Now we’re ready to create the Google Earth overlay.

Transform the location data: There is a step where locations are converted to a SpatialPoints data structure. Then, this structure is made into a SpatialPointsDataFrame. In doing this, the puhimau$Temperature column was used pretty much as a dummy element so the conversion would work.

Color symbols as icons: This is a step where small PNG files are created, one for each color point. These need to be persistent data points as the kml overlay will use these when creating the Google Earth image with a data overlay.

The colors come from a column in the data. Because the name of the color is used as part of the PNG file name, you should use only named colors. There are a lot of choices (!) so this should not be a significant limitation.

There are example of the kmlPoints function that use a single icon as the marker symbol. That’s a serious limitation and this example shows that there is at least some increased utility by allowing the markers to have different colors.

Add icon file names to the data: A lookup table is created that lets us merge the names of the colored point icons to the color names in the data.

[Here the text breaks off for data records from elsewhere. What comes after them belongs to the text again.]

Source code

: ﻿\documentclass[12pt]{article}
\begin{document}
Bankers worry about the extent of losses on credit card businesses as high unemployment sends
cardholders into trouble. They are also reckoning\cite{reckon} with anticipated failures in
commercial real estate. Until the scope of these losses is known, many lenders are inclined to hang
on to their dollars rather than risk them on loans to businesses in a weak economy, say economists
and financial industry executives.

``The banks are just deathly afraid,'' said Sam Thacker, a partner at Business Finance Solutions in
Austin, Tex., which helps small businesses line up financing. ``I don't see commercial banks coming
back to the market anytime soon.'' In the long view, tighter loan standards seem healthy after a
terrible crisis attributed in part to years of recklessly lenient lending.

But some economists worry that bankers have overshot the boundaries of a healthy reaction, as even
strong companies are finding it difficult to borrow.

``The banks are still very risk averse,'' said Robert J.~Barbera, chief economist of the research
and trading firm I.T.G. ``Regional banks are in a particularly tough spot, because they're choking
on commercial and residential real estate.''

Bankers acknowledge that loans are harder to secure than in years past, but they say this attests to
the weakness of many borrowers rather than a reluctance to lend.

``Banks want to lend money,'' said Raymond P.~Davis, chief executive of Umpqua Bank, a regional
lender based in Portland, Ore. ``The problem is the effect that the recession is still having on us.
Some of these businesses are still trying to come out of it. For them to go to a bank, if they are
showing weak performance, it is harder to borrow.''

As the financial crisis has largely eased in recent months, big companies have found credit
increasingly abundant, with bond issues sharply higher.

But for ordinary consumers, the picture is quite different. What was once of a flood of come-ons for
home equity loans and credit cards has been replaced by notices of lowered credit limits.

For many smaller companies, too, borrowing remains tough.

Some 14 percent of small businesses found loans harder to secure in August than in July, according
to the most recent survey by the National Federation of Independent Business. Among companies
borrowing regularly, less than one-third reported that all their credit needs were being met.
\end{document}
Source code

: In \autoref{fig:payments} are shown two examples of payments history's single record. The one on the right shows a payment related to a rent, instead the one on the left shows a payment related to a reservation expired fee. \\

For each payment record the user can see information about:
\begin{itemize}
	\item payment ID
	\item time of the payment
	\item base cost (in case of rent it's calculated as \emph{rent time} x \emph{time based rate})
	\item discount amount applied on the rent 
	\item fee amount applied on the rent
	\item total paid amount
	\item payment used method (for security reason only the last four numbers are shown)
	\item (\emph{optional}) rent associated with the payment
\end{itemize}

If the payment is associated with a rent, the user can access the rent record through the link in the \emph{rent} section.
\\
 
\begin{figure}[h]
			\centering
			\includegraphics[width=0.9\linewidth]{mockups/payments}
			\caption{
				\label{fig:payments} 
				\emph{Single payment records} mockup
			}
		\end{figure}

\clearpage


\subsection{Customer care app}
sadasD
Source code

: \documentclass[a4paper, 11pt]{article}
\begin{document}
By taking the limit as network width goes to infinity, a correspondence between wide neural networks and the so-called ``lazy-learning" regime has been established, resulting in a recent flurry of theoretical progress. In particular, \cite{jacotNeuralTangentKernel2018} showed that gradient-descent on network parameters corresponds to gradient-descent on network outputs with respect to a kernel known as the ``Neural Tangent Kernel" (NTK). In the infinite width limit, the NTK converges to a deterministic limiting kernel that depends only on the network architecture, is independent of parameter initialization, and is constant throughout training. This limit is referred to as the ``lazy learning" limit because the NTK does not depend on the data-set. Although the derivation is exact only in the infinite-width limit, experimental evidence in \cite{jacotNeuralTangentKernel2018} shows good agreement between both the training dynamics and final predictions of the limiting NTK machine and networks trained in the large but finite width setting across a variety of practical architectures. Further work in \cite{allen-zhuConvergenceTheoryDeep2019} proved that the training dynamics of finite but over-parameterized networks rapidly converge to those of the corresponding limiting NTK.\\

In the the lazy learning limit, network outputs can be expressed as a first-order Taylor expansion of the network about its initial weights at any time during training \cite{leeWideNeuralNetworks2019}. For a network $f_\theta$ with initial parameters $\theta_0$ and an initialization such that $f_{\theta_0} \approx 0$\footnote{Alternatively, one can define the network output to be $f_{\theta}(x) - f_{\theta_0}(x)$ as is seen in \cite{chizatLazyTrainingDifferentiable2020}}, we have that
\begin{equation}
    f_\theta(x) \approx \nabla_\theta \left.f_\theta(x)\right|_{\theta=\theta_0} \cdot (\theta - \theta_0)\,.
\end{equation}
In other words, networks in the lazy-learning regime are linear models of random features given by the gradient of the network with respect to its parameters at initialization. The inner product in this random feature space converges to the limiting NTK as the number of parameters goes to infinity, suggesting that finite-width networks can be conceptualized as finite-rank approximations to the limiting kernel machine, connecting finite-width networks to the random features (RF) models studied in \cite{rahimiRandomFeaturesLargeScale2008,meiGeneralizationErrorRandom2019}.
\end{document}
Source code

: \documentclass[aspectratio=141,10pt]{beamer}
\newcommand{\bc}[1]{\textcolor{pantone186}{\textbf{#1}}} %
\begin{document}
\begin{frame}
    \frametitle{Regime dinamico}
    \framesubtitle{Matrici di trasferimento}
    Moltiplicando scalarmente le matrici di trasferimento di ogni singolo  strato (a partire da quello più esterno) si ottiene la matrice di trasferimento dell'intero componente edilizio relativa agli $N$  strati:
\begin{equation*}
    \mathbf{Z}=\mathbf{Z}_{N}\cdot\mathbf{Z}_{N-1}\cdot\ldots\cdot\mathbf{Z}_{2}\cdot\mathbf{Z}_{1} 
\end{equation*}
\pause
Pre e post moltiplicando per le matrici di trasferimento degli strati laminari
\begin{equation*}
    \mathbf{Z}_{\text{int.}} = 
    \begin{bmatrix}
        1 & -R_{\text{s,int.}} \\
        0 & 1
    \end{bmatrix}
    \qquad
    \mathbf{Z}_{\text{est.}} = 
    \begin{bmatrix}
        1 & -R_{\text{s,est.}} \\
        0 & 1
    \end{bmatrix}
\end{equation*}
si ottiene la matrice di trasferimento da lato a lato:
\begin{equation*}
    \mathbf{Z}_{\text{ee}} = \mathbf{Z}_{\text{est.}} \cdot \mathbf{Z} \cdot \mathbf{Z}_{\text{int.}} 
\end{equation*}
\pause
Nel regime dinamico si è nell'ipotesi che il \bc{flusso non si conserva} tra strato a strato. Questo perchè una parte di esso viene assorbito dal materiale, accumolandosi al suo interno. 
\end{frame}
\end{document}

Create the overlay file: The next step is to build a kml overlay file with the kmlPoints function.

Show the code chunk
## Prepare for Google Earth KLM
s_points <- SpatialPoints(coords = cbind(puhimau$Lon,puhimau$Lat))

df <- data.frame(puhimau$Temperature)

s_points_df <- SpatialPointsDataFrame(s_points,
                                      data=df)

## Generate PNG icons for use with Google Earth

## Get a set of all the colors used
unique_colors <- unique(puhimau$color)
number_of_colors <- length(unique_colors)

## Initialize a color lookup table
color_table <- data.frame(matrix(ncol=2))
colnames(color_table) <- c("color","color_file")

## Initialize a data frame (which is actually a dummy variable)
df <- data.frame(x=2,y=2)

for(i in 1:number_of_colors){
  color <- unique_colors[[i]]
  p <- ggplot(df,aes(x=2,y=2)) +
            geom_point(shape = 21, 
                       color = "black", 
                       fill = color, 
                       size = 30, 
                       stroke = 3) +
            theme_void() 
  color_file <- paste0("point_",color,".png")
  
  ggsave(p, filename=color_file, 
         dpi=72, 
         width = 1, height = 1, 
         bg = "transparent")
  
  ## Add to the color lookup table
  color_combo <- c(color, color_file)
  color_table <- rbind(color_table, color_combo)
 
  } 

## Merge the PNG file names to the data table
puhimau2 <- merge(puhimau, color_table, by="color")

## Create the kml overlay file
kmlPoints(obj=s_points_df, 
     kmlfile="KML_test.kml", 
     name = puhimau2$Site,
     icon = puhimau2$color_file)

Overlay the kml file in Google Earth: Using the kml file requires that you start Google Earth. Then choose file > open… and select the kml overlay file.

Remember that this process requires the use of the color point icons that you just created.

Screen capture from Google Earth Pro.

What Remains

It will be better when the last step (separately running Google Earth) is integrated into a regular R chunk. That will happen sometime. And it would be nice if Google Earth could be treated just like a Google Maps basemap. Then we would have control over more properties of the point and labels.